The federal appeals court ruled in favor of Drew Adams, a transgender teen who identifies as a male. Adams challenged the St. John’s County School Board after being instructed to use a gender-neutral restroom rather than the boy’s restroom at her high school.

Adams began her freshman year at Nease High School in 2015 and used the boy’s restroom until school officials were alerted of the unconventional situation. Adams, with the help of Lambda Legal, launched a lawsuit in 2017 and found favor with the court in 2018. The judge at the time determined that Adams did not pose a threat to either the “privacy or safety of any of his fellow students” and stated that “the law requires that he be treated like any other boy.”

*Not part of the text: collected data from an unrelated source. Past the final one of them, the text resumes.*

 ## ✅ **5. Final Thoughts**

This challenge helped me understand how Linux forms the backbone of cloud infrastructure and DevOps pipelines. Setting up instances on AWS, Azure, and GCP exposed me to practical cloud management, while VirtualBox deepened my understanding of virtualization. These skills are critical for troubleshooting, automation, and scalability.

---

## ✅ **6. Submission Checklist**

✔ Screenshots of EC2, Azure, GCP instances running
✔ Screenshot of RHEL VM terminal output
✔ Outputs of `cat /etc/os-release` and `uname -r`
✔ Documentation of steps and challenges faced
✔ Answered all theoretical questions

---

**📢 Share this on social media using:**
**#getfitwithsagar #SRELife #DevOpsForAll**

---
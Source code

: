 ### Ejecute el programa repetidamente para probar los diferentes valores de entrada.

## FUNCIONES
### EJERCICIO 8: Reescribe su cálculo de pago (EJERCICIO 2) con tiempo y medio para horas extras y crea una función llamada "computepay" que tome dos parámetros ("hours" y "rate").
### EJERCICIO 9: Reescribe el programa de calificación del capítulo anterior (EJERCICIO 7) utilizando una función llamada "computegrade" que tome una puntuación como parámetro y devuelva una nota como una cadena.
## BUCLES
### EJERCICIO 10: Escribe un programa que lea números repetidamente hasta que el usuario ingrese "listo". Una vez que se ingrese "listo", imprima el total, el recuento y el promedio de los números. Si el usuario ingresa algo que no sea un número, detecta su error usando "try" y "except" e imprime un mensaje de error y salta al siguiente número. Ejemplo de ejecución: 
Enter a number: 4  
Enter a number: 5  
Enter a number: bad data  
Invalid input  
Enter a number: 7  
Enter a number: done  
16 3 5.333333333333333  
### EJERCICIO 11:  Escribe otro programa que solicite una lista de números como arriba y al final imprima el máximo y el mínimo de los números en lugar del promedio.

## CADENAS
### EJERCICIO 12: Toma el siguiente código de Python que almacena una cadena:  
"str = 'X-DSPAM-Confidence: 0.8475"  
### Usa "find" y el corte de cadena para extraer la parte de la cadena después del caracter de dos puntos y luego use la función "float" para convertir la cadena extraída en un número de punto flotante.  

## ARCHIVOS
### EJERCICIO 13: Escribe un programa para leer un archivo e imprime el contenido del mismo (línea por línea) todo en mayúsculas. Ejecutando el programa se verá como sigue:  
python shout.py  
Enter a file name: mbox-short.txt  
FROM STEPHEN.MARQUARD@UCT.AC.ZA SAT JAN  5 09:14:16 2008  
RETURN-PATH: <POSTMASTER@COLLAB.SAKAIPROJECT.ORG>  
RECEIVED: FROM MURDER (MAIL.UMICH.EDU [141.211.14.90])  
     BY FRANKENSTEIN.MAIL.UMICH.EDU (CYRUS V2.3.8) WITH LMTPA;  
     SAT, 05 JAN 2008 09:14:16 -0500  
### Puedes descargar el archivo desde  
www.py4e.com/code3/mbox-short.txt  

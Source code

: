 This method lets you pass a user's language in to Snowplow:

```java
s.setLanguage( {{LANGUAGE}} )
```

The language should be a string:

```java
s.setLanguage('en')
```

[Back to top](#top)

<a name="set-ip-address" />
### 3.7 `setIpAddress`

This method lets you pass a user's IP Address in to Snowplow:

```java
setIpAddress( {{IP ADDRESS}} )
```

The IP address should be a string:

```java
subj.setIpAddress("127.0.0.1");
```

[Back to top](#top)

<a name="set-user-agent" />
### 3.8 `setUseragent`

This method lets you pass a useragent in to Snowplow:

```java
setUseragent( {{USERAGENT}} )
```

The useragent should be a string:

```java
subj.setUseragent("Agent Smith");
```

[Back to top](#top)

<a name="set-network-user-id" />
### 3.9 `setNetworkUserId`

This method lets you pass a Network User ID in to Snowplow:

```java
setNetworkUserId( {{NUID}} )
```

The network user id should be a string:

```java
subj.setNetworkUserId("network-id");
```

The school district appealed the decision, which was taken to the 11th U.S. Circuit Court of Appeals. The court ruled in Adams’ favor last week.

Per the Tampa Bay Times:

On Friday, the 11th Circuit issued a 2-1 decision in Adams’ favor written by U.S. Circuit Judge Beverly Martin. She cited the U.S. Supreme Court’s June Bostock vs. Clayton County decision, which found that Title VII of the Civil Rights Act of 1964 protects employees from being discriminated against because of their sexual orientation or gender identity.

The court ruled that the school’s “policy of exclusion” constitutes discrimination under Title IX, concluding that Title IX “prohibits discrimination against a person because he is transgender, because this constitutes discrimination based on sex.”

The policy “places a special burden on transgender students because their gender identity does not match their sex assigned at birth,” Martin wrote.

 “A public school may not punish its students for gender nonconformity. Neither may a public school harm transgender students by establishing arbitrary, separate rules for their restroom use,” Martin, an Obama appointee, wrote in the ruling.

“The evidence at trial confirms that Mr. Adams suffered both these indignities,” the judge continued. “The record developed in the District Court shows that the School Board failed to honor Mr. Adams’s rights under the Fourteenth Amendment and Title IX.”

U.S. Circuit Judge William Pryor, an appointee of George W. Bush, penned the dissent, concluding that the majority opinion “distorts the [school board’s] policy, misunderstands the legal claims asserted, and rewrites well-established precedent.” Pryor also took issue with the majority opinion’s fundamental interpretation of Title IX, noting that sex “has never meant gender identity.”

Per Court House News:

Pryor went on to argue that Congress could not have intended the term “sex” to include gender identity when the law was enacted in 1972 because the medical community at that time “was firmly opposed to sex reassignment surgery.”

“It is untenable to construe transgender status, which even the medical community saw as a departure from the norm, as altering the norm itself among the general public,” Pryor wrote.

Pryor added that the majority “does not offer a meaningful way to distinguish this appeal from one that challenges sex-separated bathrooms and locker rooms.”

“Ultimately, if the privacy interest at stake is untethered from using the bathroom away from the opposite sex or from biological differences between the sexes, then no justification exists for separating bathrooms—or any related facility—by sex,” Pryor cautioned.

However, the majority determined that Adams, who began transitioning before high school, was discriminated against, pointing to the fact that legal documents reflect her identity as a male.

“I am very happy to see justice prevail, after spending almost my entire high school career fighting for equal treatment,” Adams, now a student at the University of Central Florida, said in a statement.

“High school is hard enough without having your school separate you from your peers and mark you as inferior,” Adams continued. “I hope this decision helps save other transgender students from having to go through that painful and humiliating experience.”

Tara Borelli, counsel at Lambda Legal, also counted the ruling as a victory, stating that the court “sent a clear message that schools must treat transgender students with the same dignity and respect as any other student.”

“The trial court was correct when it ruled that the law requires that Drew Adams be treated like every other boy and be allowed to use the boys’ restroom,” Borelli said. “We are glad the court saw the school board’s policy as unjust and discriminatory, and affirmed the inherent dignity and worth of transgender students.”

The ruling comes as media outlets, including CNN, as well as resources such as Merriam-Webster Dictionary and Dictionary.com, continue in their efforts to echo the radical transgender ideology, effectively erasing the reality of biological sex and, specifically, biological women.

The ruling also coincides with ongoing legal battles over allowing biological males to compete in women’s sports — something Attorney General William Barr has called “fundamentally unfair to female athletes.”